R: Na verdade, moro na Alemanha desde setembro de 2021. A Europa é o primeiro mundo do Tênis, a maioria do top50 ou top100 são europeus. Por aqui, o Tênis Negócio também existe, afinal vivemos todos no Capitalismo, mas com duas diferenças importantes e decisivas: em primeiro lugar, o Tênis na Europa não é tão caro e restrito como no Brasil, ele é acessível para pelo menos 50% da população; por último, as Federações trabalham, se organizam, constroem estruturas, contratam técnicos, montam equipes, apoiam clubes e academias. Nem sempre o fazem da melhor forma, também cometem erros e sofrem críticas, mas pelo menos tentam cumprir o seu papel.

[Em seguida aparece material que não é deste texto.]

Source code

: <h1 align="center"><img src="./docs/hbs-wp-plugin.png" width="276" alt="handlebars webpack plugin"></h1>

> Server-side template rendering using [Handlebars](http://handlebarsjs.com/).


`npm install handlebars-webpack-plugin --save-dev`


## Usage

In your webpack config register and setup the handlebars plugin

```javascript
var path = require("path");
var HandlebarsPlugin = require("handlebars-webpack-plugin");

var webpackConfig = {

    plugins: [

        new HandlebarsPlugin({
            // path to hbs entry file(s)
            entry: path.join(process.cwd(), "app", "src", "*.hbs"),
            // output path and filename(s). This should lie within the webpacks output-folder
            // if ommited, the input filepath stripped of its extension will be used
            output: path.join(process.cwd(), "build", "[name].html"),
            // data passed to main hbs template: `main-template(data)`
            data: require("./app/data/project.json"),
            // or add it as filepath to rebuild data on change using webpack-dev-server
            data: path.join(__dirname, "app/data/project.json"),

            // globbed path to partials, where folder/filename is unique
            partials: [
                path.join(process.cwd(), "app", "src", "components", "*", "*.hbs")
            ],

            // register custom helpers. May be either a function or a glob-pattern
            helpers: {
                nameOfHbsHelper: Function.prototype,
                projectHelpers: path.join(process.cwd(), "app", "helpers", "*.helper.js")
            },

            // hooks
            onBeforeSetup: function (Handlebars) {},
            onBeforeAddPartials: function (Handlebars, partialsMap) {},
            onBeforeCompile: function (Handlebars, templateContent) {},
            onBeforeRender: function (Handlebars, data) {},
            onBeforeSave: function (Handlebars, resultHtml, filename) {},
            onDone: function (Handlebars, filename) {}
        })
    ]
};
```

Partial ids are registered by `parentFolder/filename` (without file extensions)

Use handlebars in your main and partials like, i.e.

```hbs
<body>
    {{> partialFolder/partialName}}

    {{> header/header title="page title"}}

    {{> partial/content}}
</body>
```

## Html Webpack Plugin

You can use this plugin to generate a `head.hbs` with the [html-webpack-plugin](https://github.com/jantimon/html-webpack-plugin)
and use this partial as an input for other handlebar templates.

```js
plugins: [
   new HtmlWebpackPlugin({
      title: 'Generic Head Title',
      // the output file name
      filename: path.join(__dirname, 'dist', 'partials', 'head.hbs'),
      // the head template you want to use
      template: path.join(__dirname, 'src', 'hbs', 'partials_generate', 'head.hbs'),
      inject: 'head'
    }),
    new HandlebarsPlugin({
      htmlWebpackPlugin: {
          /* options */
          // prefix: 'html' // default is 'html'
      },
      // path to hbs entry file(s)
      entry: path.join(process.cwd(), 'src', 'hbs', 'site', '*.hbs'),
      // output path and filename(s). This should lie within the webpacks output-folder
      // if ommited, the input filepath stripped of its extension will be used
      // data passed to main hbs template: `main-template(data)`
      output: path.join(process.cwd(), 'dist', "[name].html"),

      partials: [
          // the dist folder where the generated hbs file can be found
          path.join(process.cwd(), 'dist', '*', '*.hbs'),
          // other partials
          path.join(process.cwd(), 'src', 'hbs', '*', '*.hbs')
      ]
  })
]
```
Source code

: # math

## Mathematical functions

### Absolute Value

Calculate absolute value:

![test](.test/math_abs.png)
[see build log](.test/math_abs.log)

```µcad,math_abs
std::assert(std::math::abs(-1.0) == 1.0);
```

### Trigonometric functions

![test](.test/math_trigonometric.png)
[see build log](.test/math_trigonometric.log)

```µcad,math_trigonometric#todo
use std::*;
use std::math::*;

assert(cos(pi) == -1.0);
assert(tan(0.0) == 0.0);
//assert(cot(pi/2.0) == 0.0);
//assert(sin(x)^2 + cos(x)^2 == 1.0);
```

O tênis é tido como um esporte de elite e no Brasil sua prática se restringia a clubes, e a para quem pode pagar, como apontou nosso entrevistado; os materiais não são de baixo custo. A escola, local de excelência para o desenvolvimento da modalidade, ainda oferta muito pouco, falta formação continuada em tênis dos professores de Educação Física, e a iniciação ao tênis, que poderia ser feita adaptando as quadras poliesportivas, tampouco é realizada. Talvez, por isso tenhamos tão poucos atletas entre os melhores do mundo, e o surgimento de uma Maria Ester Bueno, um Guga Kuerten e uma Bia Haddad, para citar alguns, demoraram anos para acontecer.
Agradecemos pela brilhante entrevista do Professor Chico Costa, abordando aspectos mercadológicos, sociológicos e de administração esportiva. Auguramos muita sorte em sua carreira na Europa e sentimos sua falta na direção do tênis brasileiro.